WHAT YOU NEED TO DO:
Look for the word "align" in the entries and copy every line where it shows up.

== Segment start ==

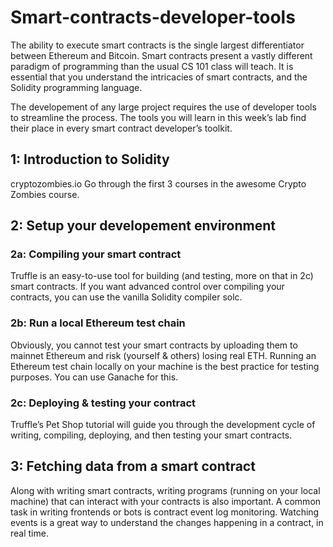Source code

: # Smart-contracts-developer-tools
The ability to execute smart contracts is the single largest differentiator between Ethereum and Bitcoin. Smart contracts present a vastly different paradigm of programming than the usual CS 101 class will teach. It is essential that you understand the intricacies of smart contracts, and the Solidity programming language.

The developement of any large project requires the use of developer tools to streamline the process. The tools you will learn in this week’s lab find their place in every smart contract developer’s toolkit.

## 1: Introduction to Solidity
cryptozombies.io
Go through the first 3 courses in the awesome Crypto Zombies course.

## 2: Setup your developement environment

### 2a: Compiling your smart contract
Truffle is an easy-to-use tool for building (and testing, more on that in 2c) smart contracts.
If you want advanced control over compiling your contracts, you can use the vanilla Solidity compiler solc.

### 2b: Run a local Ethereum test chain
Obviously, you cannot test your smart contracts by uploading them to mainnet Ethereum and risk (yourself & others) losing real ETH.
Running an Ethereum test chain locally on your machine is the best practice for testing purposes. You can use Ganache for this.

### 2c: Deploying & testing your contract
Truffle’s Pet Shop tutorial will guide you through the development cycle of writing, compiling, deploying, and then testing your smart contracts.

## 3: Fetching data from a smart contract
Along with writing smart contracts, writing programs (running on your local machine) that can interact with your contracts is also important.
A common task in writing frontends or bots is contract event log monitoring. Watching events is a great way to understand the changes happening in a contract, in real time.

== Segment end ==
== Segment start ==

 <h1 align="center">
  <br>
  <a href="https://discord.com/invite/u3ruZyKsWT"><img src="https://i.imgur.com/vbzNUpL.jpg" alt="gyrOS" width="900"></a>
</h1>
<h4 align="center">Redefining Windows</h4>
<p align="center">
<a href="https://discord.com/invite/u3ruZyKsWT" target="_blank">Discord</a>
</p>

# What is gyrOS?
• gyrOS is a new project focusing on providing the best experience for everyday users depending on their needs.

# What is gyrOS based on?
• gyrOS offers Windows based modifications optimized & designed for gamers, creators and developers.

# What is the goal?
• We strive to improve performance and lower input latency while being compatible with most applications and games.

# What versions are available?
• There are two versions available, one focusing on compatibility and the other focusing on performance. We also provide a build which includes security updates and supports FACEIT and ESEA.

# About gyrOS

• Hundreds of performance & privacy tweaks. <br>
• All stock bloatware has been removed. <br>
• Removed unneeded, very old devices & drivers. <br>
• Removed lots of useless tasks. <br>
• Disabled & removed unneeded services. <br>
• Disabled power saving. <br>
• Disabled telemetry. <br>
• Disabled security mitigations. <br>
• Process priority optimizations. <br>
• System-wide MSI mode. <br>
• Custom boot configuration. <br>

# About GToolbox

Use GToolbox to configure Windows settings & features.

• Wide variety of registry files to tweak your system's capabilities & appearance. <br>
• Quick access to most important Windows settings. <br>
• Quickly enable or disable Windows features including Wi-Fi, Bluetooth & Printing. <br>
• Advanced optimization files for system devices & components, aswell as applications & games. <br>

== Segment end ==
== Segment start ==

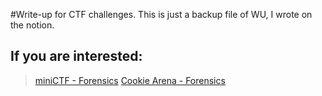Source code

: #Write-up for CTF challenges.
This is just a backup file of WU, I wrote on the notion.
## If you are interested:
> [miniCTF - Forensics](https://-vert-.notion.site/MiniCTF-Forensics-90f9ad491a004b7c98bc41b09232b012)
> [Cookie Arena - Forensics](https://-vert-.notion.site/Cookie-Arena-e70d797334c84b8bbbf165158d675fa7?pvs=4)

== Segment end ==

SOLVED EXERCISE:
 <h1 align="center">
<h4 align="center">Redefining Windows</h4>
<p align="center">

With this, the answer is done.